- INPUT DATA:
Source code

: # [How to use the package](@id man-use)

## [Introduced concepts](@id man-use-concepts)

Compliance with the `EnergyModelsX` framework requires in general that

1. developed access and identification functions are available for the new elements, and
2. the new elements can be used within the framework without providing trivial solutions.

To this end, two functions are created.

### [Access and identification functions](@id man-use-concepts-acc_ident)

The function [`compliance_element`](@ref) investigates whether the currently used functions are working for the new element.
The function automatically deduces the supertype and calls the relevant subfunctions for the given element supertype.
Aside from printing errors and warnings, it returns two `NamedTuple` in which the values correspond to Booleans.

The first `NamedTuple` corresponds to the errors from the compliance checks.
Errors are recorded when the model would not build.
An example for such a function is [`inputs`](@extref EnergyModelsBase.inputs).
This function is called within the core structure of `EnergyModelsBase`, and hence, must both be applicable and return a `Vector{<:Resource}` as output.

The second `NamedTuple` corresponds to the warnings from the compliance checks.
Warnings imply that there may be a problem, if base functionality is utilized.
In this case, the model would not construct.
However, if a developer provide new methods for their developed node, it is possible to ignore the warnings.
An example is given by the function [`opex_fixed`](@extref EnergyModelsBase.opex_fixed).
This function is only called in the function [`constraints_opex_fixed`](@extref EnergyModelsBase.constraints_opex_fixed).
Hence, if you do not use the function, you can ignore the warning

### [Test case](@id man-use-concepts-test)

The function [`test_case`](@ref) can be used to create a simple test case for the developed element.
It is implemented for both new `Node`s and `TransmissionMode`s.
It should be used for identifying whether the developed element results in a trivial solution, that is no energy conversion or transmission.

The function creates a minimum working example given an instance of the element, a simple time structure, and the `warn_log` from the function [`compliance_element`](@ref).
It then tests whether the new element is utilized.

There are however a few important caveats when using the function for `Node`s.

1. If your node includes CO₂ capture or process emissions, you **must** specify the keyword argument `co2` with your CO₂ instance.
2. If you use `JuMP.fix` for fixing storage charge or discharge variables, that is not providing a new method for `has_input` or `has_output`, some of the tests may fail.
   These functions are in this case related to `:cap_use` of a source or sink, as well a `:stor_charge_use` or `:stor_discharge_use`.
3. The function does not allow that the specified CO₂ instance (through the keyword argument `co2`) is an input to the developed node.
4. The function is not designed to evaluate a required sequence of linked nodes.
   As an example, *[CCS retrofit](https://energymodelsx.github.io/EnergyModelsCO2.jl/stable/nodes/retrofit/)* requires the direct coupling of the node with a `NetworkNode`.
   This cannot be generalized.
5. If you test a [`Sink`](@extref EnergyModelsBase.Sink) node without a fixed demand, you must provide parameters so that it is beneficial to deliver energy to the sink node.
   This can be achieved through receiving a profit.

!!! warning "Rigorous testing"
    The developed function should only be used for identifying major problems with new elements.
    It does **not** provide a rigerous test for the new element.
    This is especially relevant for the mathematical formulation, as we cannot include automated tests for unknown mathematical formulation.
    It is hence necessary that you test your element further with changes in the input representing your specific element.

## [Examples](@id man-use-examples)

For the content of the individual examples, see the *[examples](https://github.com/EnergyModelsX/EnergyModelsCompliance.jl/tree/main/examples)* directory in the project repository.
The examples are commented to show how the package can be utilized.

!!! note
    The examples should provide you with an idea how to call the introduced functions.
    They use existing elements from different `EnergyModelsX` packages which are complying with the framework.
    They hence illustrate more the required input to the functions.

- TASK STATEMENT: Return the lines above precisely as they appear, beginning at the first line and ending at the line with "The function creates", and nothing after it.

- RESPONSE TO THIS TASK:
Source code

: # [How to use the package](@id man-use)

## [Introduced concepts](@id man-use-concepts)

Compliance with the `EnergyModelsX` framework requires in general that

1. developed access and identification functions are available for the new elements, and
2. the new elements can be used within the framework without providing trivial solutions.

To this end, two functions are created.

### [Access and identification functions](@id man-use-concepts-acc_ident)

The function [`compliance_element`](@ref) investigates whether the currently used functions are working for the new element.
The function automatically deduces the supertype and calls the relevant subfunctions for the given element supertype.
Aside from printing errors and warnings, it returns two `NamedTuple` in which the values correspond to Booleans.

The first `NamedTuple` corresponds to the errors from the compliance checks.
Errors are recorded when the model would not build.
An example for such a function is [`inputs`](@extref EnergyModelsBase.inputs).
This function is called within the core structure of `EnergyModelsBase`, and hence, must both be applicable and return a `Vector{<:Resource}` as output.

The second `NamedTuple` corresponds to the warnings from the compliance checks.
Warnings imply that there may be a problem, if base functionality is utilized.
In this case, the model would not construct.
However, if a developer provide new methods for their developed node, it is possible to ignore the warnings.
An example is given by the function [`opex_fixed`](@extref EnergyModelsBase.opex_fixed).
This function is only called in the function [`constraints_opex_fixed`](@extref EnergyModelsBase.constraints_opex_fixed).
Hence, if you do not use the function, you can ignore the warning

### [Test case](@id man-use-concepts-test)

The function [`test_case`](@ref) can be used to create a simple test case for the developed element.
It is implemented for both new `Node`s and `TransmissionMode`s.
It should be used for identifying whether the developed element results in a trivial solution, that is no energy conversion or transmission.

The function creates a minimum working example given an instance of the element, a simple time structure, and the `warn_log` from the function [`compliance_element`](@ref).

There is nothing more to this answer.